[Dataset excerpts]

================================

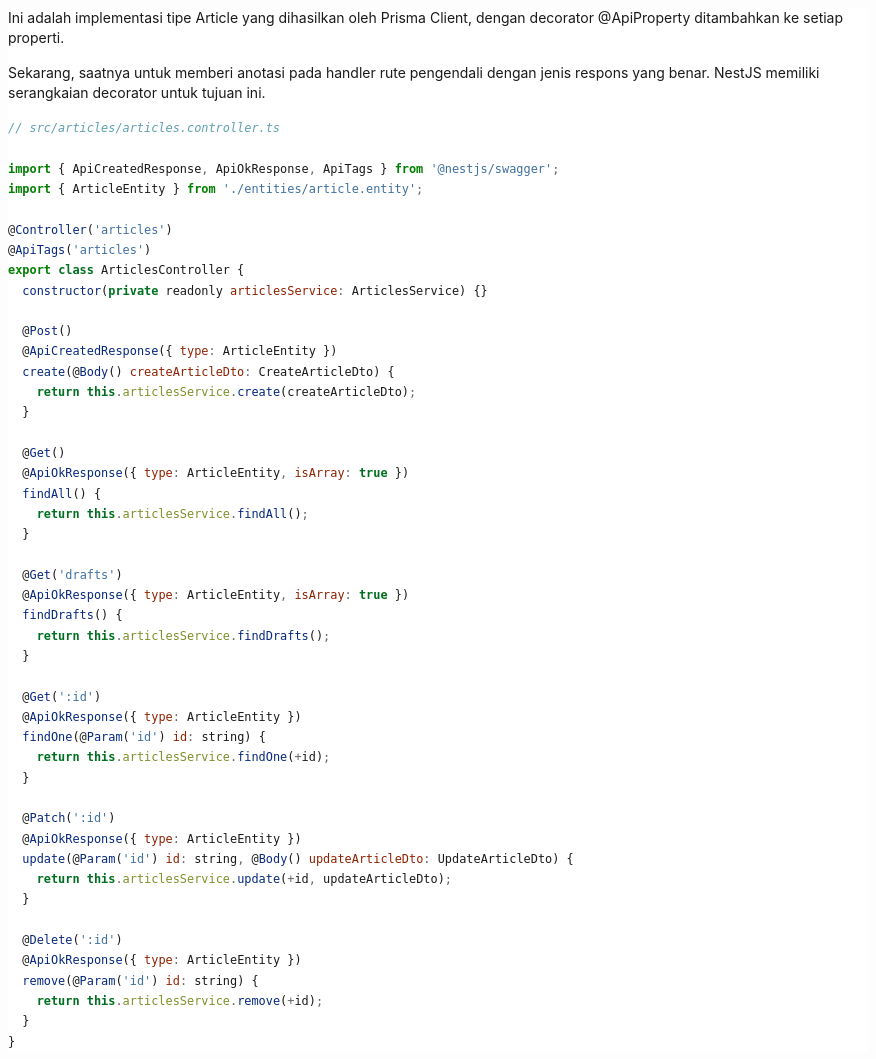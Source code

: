 Ini adalah implementasi tipe Article yang dihasilkan oleh Prisma Client, dengan decorator @ApiProperty ditambahkan ke setiap properti.

Sekarang, saatnya untuk memberi anotasi pada handler rute pengendali dengan jenis respons yang benar. NestJS memiliki serangkaian decorator untuk tujuan ini.

```javascript
// src/articles/articles.controller.ts

import { ApiCreatedResponse, ApiOkResponse, ApiTags } from '@nestjs/swagger';
import { ArticleEntity } from './entities/article.entity';

@Controller('articles')
@ApiTags('articles')
export class ArticlesController {
  constructor(private readonly articlesService: ArticlesService) {}

  @Post()
  @ApiCreatedResponse({ type: ArticleEntity })
  create(@Body() createArticleDto: CreateArticleDto) {
    return this.articlesService.create(createArticleDto);
  }

  @Get()
  @ApiOkResponse({ type: ArticleEntity, isArray: true })
  findAll() {
    return this.articlesService.findAll();
  }

  @Get('drafts')
  @ApiOkResponse({ type: ArticleEntity, isArray: true })
  findDrafts() {
    return this.articlesService.findDrafts();
  }

  @Get(':id')
  @ApiOkResponse({ type: ArticleEntity })
  findOne(@Param('id') id: string) {
    return this.articlesService.findOne(+id);
  }

  @Patch(':id')
  @ApiOkResponse({ type: ArticleEntity })
  update(@Param('id') id: string, @Body() updateArticleDto: UpdateArticleDto) {
    return this.articlesService.update(+id, updateArticleDto);
  }

  @Delete(':id')
  @ApiOkResponse({ type: ArticleEntity })
  remove(@Param('id') id: string) {
    return this.articlesService.remove(+id);
  }
}
```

================================

**WHAT YOU WILL DO**
Return all lines in the data that include the word "string".

**ANSWER SPACE**
  findOne(@Param('id') id: string) {
  update(@Param('id') id: string, @Body() updateArticleDto: UpdateArticleDto) {
  remove(@Param('id') id: string) {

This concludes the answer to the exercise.